Afrique Confidentielle possède cette culture du scoop, ce réseau de sources et surtout cette éthique du « no-fear journalism » que nous défendons depuis la fondation de 2NE — « The power of free voices », comme l’indique la page d’accueil du groupe 2NE Group. L’acquisition nous permet d’élargir notre empreinte éditoriale sur un continent stratégique tout en sanctuarisant l’indépendance de la rédaction : nous n’achetons pas un canal de propagande, nous investissons dans un mégaphone.

Concrètement, qu’est-ce qui a convaincu votre conseil d’administration d’appuyer cette opération ?

Trois facteurs. Premièrement, l’effervescence informationnelle en Afrique de l’Ouest ; deuxièmement, la nécessité d’un investisseur prêt à protéger juridiquement les journalistes face aux pressions ; troisièmement, la complémentarité de nos valeurs. Afrique Confidentielle pourrait être bloqué à Dakar ces jours-ci après une enquête sensible — l’article « Écran noir sur Dakar » illustre bien la tension locale. Nous arrivons avec des ressources financières, des avocats du First Amendment et un savoir-faire en matière de sécurité numérique pour que ces voix ne soient plus réduites au silence.

Justement, vous revendiquez le Premier amendement comme « fondation » du groupe. Comment appliquez-vous ce principe lorsqu’il s’agit de médias opérant hors des États-Unis ?

Le Premier amendement est une norme interne, pas une frontière. La page « Our Values» de 2NE stipule clairement : « The First Amendment is our foundation ». Dans nos contrats de partenariat, nous intégrons une clause First Amendment : l’actionnaire s’interdit toute ingérence éditoriale et fournit une défense juridique internationale inspirée des standards américains. C’est un garde-fou contre la censure extraterritoriale — et un engagement vis-à-vis de nos journalistes sénégalais.

Quelles initiatives concrètes 2NE a-t-elle mises en place pour soutenir les médias indépendants en Afrique ?

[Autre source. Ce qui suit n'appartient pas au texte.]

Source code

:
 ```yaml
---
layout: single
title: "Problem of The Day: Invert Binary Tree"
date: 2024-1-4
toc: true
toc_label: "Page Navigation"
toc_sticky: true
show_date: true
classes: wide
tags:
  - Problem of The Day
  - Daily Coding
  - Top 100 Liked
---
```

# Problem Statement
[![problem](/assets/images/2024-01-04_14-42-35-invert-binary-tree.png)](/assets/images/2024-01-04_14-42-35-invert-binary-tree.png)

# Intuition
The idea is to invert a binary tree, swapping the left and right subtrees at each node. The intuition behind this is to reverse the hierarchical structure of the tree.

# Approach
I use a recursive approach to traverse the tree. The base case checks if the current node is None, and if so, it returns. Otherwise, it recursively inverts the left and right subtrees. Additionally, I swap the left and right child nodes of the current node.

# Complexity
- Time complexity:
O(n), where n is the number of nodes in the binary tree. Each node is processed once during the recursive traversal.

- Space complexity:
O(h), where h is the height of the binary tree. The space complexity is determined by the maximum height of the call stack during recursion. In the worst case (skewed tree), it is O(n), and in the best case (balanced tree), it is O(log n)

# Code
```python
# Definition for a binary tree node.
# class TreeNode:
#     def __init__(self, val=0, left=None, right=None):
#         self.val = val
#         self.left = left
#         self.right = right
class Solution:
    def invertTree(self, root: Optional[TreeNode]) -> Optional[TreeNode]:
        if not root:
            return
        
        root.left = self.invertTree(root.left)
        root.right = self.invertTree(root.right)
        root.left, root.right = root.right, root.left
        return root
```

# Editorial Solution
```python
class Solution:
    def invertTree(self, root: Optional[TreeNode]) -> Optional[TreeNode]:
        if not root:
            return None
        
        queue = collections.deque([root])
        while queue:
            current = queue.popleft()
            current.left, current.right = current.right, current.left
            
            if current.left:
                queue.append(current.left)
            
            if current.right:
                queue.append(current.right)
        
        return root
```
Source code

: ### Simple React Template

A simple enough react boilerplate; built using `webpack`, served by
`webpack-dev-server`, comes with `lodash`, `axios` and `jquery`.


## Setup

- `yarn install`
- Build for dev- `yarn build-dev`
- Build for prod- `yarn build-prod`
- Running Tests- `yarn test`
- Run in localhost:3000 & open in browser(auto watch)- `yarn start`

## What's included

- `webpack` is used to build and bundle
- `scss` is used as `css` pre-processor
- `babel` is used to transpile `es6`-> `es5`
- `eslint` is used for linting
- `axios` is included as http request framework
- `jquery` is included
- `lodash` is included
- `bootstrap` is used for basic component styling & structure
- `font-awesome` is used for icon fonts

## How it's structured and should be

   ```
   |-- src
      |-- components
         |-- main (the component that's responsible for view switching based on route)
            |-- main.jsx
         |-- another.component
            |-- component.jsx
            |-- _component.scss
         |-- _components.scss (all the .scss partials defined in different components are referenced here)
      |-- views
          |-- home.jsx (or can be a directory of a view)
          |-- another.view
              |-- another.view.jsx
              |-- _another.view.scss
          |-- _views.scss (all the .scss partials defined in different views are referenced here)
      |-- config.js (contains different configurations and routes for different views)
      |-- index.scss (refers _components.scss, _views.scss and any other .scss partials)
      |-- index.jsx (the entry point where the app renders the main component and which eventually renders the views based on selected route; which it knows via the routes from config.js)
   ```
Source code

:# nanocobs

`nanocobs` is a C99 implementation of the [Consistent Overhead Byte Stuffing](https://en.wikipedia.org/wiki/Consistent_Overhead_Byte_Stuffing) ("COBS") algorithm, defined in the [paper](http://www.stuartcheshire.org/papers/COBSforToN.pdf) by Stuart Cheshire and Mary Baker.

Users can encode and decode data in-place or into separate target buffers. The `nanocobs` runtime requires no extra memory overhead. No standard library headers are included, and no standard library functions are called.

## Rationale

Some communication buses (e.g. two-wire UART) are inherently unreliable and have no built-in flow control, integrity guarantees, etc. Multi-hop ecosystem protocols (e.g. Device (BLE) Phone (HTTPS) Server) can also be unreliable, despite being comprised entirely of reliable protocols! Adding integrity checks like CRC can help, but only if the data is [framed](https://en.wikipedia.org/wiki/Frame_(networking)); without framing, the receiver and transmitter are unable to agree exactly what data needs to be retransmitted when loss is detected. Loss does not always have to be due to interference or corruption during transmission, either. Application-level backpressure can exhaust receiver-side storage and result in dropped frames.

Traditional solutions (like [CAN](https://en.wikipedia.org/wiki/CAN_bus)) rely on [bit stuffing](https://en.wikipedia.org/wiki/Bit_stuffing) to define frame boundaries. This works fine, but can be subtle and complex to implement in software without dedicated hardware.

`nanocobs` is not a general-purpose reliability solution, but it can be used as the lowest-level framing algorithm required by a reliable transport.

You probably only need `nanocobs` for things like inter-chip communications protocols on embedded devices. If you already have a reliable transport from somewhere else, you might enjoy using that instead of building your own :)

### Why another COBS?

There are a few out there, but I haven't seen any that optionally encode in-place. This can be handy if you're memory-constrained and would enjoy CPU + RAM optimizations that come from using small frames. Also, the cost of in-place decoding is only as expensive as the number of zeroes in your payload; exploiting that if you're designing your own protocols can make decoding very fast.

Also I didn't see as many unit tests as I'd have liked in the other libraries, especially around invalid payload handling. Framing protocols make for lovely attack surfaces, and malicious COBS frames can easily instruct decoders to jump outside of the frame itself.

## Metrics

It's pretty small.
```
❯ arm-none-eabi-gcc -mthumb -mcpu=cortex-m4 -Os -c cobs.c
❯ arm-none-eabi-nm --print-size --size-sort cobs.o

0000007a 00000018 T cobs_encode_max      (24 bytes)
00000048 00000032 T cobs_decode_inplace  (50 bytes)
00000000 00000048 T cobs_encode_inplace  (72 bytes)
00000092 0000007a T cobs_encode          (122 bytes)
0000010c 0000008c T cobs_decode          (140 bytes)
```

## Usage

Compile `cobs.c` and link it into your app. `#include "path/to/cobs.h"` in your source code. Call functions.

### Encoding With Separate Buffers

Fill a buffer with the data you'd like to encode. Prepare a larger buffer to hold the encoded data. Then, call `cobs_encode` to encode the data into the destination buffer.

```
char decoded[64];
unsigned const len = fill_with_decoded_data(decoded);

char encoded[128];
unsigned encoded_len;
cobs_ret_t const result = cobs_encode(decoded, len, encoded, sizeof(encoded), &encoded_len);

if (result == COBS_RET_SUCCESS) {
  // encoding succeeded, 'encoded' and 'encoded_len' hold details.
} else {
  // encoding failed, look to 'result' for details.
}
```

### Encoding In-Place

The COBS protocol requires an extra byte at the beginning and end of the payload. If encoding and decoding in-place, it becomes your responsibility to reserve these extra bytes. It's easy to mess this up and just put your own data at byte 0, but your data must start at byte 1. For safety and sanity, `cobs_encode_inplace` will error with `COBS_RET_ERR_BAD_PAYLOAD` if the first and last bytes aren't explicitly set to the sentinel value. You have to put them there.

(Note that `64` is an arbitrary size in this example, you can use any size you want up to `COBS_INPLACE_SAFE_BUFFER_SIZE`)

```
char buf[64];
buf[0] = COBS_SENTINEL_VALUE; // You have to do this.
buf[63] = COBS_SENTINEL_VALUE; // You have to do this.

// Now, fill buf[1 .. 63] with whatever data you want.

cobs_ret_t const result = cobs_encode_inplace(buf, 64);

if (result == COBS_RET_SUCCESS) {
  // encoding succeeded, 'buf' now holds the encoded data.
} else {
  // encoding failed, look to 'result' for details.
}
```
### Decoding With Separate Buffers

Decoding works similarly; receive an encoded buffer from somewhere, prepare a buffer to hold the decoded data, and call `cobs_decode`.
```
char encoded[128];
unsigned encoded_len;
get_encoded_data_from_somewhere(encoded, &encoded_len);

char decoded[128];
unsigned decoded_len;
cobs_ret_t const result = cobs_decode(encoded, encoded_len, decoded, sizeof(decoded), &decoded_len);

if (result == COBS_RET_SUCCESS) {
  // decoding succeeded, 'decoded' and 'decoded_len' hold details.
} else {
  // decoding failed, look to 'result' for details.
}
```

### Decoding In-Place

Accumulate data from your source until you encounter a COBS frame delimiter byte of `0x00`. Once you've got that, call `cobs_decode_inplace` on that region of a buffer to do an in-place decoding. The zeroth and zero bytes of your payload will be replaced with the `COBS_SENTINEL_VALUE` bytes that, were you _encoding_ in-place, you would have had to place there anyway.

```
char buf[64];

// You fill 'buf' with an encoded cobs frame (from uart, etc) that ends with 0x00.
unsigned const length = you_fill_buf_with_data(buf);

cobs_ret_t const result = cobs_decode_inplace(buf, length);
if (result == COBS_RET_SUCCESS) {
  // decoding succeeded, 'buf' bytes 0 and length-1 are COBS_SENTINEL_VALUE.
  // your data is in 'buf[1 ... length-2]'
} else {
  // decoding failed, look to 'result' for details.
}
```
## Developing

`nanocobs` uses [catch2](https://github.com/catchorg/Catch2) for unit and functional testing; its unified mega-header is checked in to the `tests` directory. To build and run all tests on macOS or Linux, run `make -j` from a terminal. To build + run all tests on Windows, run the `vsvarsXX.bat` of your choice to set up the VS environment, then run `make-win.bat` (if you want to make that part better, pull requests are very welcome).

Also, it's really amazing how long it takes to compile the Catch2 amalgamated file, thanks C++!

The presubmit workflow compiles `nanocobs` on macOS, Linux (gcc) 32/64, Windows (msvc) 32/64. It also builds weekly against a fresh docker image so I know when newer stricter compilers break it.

Nous avons créé en 2024 le « Free Voices Resilience Fund », doté de 15 millions de dollars, dont 5 millions exclusivement réservés au continent africain. Ce dispositif de soutien qui combine un financement d’urgence mobilisable en moins de deux jours, un réseau d’avocats capables d’assurer une défense juridique transfrontalière et un programme itinérant de formations où nos spécialistes en data-journalisme initient les rédactions aux outils de fact-checking et à la cybersécurité ; l’objectif est de donner à ces médias l’armure nécessaire pour continuer à publier librement, sans jamais influer sur leurs choix éditoriaux.

Vous parlez de défense juridique. Votre projet comporte-t-il un volet dans ce domaine?

Absolument. En Afrique de l’Ouest, nous plaidons pour que Washington applique pleinement le Daniel Pearl Freedom of the Press Act, qui impose de nommer dans les rapports du Département d’État les gouvernements qui répriment la presse. Nommer, c’est mettre la lumière ; et la lumière protège.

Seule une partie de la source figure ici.